Available records -
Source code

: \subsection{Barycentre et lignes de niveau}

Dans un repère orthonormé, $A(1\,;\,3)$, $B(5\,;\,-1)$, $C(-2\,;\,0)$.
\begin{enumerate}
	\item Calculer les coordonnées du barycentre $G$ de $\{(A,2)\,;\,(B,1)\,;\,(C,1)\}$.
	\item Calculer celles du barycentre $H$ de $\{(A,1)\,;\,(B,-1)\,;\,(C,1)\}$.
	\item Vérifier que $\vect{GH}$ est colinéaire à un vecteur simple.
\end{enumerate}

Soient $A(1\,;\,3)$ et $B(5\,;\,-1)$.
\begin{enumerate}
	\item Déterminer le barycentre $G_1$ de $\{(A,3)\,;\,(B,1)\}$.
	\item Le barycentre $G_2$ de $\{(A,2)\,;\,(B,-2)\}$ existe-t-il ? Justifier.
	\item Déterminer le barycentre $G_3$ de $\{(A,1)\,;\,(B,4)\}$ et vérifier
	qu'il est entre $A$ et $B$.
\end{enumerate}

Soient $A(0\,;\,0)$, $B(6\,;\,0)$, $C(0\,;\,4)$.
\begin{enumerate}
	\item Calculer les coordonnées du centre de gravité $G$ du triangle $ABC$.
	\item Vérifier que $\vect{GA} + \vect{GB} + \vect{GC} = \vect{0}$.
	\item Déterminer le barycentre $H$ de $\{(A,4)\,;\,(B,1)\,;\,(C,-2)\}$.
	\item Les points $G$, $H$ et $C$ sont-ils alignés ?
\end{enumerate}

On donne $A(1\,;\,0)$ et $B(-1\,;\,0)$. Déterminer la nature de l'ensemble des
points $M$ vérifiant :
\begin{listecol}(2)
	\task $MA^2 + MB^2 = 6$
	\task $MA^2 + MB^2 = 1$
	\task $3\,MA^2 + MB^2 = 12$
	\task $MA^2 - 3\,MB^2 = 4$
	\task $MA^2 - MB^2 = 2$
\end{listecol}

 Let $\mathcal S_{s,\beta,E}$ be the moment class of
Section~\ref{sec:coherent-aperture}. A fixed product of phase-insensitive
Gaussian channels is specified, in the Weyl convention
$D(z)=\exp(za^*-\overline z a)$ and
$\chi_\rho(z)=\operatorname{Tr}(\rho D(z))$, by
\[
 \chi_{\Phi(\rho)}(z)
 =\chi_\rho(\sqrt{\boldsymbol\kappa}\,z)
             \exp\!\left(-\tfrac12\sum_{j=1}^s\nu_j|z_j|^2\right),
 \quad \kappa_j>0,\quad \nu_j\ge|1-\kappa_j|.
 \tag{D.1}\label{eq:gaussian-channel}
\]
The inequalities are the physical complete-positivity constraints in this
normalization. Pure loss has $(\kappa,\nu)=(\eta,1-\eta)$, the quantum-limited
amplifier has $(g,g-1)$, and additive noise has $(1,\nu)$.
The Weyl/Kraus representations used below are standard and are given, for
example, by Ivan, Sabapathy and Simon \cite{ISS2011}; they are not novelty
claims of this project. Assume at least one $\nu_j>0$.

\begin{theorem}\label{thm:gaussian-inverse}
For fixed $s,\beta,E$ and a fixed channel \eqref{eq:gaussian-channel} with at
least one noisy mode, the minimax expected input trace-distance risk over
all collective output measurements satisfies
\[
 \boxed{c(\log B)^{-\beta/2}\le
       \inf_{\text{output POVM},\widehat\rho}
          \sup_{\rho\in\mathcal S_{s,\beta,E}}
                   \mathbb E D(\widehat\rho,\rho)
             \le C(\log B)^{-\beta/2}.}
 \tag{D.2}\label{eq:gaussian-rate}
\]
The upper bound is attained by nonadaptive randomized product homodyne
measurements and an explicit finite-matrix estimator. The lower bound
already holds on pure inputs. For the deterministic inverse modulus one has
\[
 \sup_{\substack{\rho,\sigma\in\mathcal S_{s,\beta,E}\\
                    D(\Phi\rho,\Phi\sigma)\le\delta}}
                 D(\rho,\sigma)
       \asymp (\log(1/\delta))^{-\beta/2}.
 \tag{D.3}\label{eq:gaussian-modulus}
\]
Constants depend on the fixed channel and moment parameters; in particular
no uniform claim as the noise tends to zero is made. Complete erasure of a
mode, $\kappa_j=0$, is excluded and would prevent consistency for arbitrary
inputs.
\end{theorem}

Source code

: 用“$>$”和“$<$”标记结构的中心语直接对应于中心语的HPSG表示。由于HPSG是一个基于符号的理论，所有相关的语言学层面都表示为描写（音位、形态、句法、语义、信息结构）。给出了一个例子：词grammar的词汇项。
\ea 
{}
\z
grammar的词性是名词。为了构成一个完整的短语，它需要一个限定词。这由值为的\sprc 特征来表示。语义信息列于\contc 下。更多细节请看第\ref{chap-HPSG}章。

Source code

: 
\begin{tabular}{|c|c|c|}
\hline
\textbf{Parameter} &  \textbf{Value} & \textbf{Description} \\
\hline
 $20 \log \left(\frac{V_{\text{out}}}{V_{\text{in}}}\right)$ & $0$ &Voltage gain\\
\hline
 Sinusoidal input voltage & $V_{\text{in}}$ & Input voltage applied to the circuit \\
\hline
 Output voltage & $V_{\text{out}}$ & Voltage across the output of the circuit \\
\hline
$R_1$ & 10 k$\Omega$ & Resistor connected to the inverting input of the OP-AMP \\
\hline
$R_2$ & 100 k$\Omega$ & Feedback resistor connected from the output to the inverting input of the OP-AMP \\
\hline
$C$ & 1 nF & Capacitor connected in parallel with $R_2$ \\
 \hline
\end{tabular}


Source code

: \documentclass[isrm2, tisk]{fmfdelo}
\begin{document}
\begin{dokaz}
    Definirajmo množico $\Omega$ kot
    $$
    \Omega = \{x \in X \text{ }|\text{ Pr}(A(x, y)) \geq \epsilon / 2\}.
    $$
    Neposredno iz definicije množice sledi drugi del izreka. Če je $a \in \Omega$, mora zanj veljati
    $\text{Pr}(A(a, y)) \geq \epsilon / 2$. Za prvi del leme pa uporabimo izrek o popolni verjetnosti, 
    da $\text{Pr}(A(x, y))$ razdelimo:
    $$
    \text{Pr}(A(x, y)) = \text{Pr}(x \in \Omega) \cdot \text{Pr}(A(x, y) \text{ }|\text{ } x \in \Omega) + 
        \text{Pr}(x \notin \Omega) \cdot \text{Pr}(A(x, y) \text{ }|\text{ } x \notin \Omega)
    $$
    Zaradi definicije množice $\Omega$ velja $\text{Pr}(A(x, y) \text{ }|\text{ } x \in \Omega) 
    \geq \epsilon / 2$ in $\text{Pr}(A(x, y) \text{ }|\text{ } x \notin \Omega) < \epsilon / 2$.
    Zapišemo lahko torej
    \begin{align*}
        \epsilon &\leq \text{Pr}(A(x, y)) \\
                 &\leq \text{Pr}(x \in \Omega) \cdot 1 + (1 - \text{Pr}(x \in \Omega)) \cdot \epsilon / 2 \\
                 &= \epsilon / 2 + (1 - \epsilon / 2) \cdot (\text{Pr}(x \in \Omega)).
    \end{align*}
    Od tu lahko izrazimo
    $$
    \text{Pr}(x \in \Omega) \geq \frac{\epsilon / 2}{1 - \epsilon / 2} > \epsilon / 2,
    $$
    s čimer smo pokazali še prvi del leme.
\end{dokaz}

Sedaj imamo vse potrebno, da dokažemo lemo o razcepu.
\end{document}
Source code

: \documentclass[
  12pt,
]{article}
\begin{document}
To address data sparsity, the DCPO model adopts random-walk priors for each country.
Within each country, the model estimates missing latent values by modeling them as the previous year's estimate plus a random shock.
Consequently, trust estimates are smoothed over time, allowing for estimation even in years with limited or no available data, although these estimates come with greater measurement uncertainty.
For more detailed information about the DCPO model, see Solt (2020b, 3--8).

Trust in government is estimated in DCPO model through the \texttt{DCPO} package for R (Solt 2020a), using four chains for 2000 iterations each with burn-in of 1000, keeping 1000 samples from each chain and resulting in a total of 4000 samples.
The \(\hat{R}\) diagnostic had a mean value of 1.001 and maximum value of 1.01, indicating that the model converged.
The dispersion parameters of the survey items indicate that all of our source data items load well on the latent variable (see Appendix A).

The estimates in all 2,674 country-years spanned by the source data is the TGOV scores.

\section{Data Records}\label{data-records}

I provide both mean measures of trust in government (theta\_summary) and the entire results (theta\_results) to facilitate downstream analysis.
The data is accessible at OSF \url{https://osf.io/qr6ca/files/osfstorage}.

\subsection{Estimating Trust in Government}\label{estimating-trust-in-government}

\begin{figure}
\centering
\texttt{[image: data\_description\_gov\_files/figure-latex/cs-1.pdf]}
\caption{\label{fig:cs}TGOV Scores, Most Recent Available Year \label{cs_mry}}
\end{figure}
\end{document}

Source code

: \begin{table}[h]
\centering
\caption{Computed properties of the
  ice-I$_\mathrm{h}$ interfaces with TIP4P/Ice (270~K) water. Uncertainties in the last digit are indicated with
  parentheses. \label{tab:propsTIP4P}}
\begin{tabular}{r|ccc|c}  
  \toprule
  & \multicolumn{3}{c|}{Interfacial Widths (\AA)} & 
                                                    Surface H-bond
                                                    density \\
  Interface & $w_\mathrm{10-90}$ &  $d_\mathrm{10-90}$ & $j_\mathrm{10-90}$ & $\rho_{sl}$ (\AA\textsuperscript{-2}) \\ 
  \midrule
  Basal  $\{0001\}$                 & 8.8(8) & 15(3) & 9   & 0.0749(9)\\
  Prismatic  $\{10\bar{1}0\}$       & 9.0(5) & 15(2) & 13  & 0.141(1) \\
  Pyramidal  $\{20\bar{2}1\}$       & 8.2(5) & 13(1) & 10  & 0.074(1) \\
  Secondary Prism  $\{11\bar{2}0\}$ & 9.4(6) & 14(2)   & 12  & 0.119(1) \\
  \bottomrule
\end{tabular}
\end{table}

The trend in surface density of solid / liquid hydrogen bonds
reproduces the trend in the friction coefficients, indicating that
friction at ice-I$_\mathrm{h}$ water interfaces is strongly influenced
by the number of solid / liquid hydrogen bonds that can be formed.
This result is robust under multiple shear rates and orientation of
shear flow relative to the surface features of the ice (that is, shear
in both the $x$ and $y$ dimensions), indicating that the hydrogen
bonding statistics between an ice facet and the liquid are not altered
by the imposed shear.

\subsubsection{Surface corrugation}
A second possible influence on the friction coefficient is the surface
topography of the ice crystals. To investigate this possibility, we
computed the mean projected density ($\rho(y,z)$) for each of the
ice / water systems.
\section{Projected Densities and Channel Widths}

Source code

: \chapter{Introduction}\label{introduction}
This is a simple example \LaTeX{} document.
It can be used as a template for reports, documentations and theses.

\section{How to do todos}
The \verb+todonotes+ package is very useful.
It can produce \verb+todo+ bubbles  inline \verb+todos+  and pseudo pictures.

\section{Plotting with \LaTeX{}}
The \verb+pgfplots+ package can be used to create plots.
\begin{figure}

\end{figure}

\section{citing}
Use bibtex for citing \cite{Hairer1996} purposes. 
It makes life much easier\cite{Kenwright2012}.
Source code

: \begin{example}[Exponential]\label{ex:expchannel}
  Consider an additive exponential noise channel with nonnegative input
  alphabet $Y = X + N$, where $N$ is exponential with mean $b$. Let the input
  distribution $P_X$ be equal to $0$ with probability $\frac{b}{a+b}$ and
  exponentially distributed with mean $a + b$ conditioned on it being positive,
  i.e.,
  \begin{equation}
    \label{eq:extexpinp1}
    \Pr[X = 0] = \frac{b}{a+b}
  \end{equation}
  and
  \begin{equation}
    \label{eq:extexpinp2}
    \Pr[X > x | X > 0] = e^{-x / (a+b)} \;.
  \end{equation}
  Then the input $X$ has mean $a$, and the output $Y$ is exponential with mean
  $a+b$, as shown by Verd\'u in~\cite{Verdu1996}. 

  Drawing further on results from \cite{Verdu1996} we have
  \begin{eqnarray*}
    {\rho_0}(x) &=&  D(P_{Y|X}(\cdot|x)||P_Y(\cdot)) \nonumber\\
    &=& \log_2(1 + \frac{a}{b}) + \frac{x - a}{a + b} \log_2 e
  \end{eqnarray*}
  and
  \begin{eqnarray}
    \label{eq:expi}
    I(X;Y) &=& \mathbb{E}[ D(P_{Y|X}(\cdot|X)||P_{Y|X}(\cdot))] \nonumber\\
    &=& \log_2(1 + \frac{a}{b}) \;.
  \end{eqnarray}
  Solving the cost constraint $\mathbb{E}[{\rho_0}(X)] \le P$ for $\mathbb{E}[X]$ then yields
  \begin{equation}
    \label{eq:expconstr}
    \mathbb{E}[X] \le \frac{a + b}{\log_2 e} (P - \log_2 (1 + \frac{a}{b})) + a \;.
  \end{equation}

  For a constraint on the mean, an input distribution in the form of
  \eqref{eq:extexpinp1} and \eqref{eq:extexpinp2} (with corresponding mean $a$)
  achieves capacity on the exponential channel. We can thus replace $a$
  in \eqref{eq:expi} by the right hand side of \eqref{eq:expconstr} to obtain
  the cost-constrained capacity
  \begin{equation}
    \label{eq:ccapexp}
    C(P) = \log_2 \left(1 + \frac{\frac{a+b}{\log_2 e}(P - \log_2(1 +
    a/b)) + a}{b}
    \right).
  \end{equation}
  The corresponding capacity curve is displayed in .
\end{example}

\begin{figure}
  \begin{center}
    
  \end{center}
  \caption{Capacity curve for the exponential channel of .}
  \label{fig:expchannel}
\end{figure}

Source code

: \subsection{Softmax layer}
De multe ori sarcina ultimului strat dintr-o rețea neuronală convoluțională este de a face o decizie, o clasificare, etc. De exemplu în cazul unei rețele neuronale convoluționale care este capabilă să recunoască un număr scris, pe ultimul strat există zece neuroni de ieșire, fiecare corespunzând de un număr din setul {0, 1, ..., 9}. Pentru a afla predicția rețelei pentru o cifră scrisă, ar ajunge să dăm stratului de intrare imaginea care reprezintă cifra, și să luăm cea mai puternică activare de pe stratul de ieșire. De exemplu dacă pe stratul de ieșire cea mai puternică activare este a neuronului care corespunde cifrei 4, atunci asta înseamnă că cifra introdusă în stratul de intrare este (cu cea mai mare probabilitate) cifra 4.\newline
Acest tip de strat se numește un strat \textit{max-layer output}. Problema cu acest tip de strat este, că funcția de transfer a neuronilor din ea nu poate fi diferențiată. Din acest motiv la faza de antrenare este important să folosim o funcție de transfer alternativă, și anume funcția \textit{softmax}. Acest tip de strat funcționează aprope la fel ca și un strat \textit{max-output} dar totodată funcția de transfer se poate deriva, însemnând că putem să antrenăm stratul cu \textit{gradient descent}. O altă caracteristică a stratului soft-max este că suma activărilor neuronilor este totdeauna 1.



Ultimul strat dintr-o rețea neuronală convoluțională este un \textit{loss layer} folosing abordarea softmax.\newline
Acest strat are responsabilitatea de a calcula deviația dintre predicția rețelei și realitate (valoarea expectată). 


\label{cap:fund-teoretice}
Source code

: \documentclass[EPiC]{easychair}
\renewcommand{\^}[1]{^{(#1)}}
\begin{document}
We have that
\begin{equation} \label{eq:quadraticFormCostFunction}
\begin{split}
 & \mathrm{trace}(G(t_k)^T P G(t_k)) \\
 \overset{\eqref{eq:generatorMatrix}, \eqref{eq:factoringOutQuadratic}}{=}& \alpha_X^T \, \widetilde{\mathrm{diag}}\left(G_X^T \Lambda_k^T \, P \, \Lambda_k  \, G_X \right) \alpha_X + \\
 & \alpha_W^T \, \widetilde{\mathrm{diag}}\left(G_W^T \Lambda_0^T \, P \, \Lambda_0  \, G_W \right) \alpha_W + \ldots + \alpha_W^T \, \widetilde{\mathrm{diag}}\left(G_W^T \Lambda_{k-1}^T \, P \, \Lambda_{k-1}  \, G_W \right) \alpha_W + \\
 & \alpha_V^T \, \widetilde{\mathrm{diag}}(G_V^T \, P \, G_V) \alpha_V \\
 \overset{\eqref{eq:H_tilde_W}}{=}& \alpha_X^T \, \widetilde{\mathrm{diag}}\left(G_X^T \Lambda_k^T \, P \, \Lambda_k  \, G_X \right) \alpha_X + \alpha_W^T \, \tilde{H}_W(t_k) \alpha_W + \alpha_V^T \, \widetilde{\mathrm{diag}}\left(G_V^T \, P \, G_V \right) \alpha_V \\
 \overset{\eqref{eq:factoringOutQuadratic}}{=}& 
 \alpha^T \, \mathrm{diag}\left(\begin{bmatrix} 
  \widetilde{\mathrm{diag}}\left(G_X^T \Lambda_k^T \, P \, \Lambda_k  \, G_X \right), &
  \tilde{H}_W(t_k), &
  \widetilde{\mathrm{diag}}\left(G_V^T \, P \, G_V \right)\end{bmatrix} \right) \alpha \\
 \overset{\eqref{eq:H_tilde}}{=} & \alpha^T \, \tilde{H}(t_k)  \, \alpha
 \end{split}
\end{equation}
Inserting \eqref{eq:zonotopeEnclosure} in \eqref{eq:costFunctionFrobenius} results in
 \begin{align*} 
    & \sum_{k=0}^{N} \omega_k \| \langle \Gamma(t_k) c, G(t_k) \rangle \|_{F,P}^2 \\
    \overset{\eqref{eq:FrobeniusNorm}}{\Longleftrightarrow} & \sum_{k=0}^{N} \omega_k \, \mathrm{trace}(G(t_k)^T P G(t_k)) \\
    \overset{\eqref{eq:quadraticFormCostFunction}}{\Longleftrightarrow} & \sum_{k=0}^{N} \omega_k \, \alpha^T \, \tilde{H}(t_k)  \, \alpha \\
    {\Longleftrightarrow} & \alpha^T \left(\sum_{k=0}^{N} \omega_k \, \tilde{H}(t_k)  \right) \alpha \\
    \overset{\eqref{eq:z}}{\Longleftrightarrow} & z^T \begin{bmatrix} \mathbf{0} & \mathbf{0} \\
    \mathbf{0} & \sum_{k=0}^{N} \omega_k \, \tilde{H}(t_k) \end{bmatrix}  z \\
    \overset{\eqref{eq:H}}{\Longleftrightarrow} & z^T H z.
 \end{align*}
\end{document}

Exercise requirements -
Look through the listing and extract every line with "points" in it.

Response -
	\item Les points $G$, $H$ et $C$ sont-ils alignés ?
points $M$ vérifiant :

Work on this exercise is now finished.